**Input for this task**
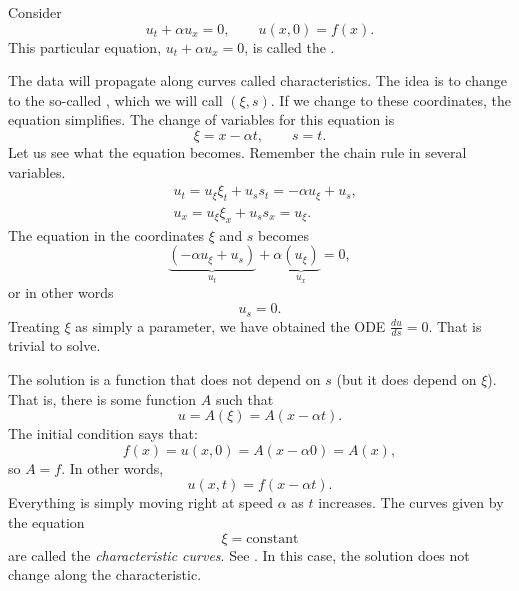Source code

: \begin{example}
Consider
\begin{equation*}
u_t + \alpha u_x = 0, \qquad u(x,0) = f(x) .
\end{equation*}
This particular equation, $u_t + \alpha u_x = 0$, is
called the \emph{}.

The data will propagate along curves called characteristics.  The
idea is to change to the
so-called \emph{}, which we will call
$(\xi,s)$.
If we change to these coordinates, the equation simplifies.  The change of variables for this
equation is
\begin{equation*}
\xi = x - \alpha t ,  \qquad s = t .
\end{equation*}
Let us see what the equation becomes. Remember the chain rule in several
variables.
\begin{align*}
& u_t = u_\xi \xi_t + u_s s_t = - \alpha u_\xi + u_s , \\
& u_x = u_\xi \xi_x + u_s s_x = u_\xi .
\end{align*}
The equation in the coordinates $\xi$ and $s$ becomes
\begin{equation*}
\underbrace{(- \alpha u_\xi + u_s)}_{u_t} + \alpha
\underbrace{(u_\xi)}_{u_x} = 0 ,
\end{equation*}
or in other words
\begin{equation*}
u_s = 0 .
\end{equation*}
Treating $\xi$ as simply a parameter, we have
obtained the ODE $\frac{d u}{d s} = 0$.
That is trivial to solve.

The solution is a function that does
not depend on $s$ (but it does depend on $\xi$).
That is, there is some function $A$ such that
\begin{equation*}
u = A(\xi) = A(x - \alpha t) .
\end{equation*}
The initial condition says that:
\begin{equation*}
f(x) = u(x,0) = A(x - \alpha 0) = A(x) ,
\end{equation*}
so $A=f$.  In other words,
\begin{equation*}
u(x,t) = f(x-\alpha t) .
\end{equation*}
Everything is simply moving right at speed $\alpha$ as $t$ increases.
The curves given by the equation
\begin{equation*}
\xi = \text{constant}
\end{equation*}
are called the \emph{characteristic curves}.
See .
In this case, the solution does not change
along the characteristic.


\end{example}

**Task details**
Print the records above exactly as they stand, but leave out the pictures.

**Your response**
Source code

: \begin{example}
Consider
\begin{equation*}
u_t + \alpha u_x = 0, \qquad u(x,0) = f(x) .
\end{equation*}
This particular equation, $u_t + \alpha u_x = 0$, is
called the \emph{}.

The data will propagate along curves called characteristics.  The
idea is to change to the
so-called \emph{}, which we will call
$(\xi,s)$.
If we change to these coordinates, the equation simplifies.  The change of variables for this
equation is
\begin{equation*}
\xi = x - \alpha t ,  \qquad s = t .
\end{equation*}
Let us see what the equation becomes. Remember the chain rule in several
variables.
\begin{align*}
& u_t = u_\xi \xi_t + u_s s_t = - \alpha u_\xi + u_s , \\
& u_x = u_\xi \xi_x + u_s s_x = u_\xi .
\end{align*}
The equation in the coordinates $\xi$ and $s$ becomes
\begin{equation*}
\underbrace{(- \alpha u_\xi + u_s)}_{u_t} + \alpha
\underbrace{(u_\xi)}_{u_x} = 0 ,
\end{equation*}
or in other words
\begin{equation*}
u_s = 0 .
\end{equation*}
Treating $\xi$ as simply a parameter, we have
obtained the ODE $\frac{d u}{d s} = 0$.
That is trivial to solve.

The solution is a function that does
not depend on $s$ (but it does depend on $\xi$).
That is, there is some function $A$ such that
\begin{equation*}
u = A(\xi) = A(x - \alpha t) .
\end{equation*}
The initial condition says that:
\begin{equation*}
f(x) = u(x,0) = A(x - \alpha 0) = A(x) ,
\end{equation*}
so $A=f$.  In other words,
\begin{equation*}
u(x,t) = f(x-\alpha t) .
\end{equation*}
Everything is simply moving right at speed $\alpha$ as $t$ increases.
The curves given by the equation
\begin{equation*}
\xi = \text{constant}
\end{equation*}
are called the \emph{characteristic curves}.
See .
In this case, the solution does not change
along the characteristic.


\end{example}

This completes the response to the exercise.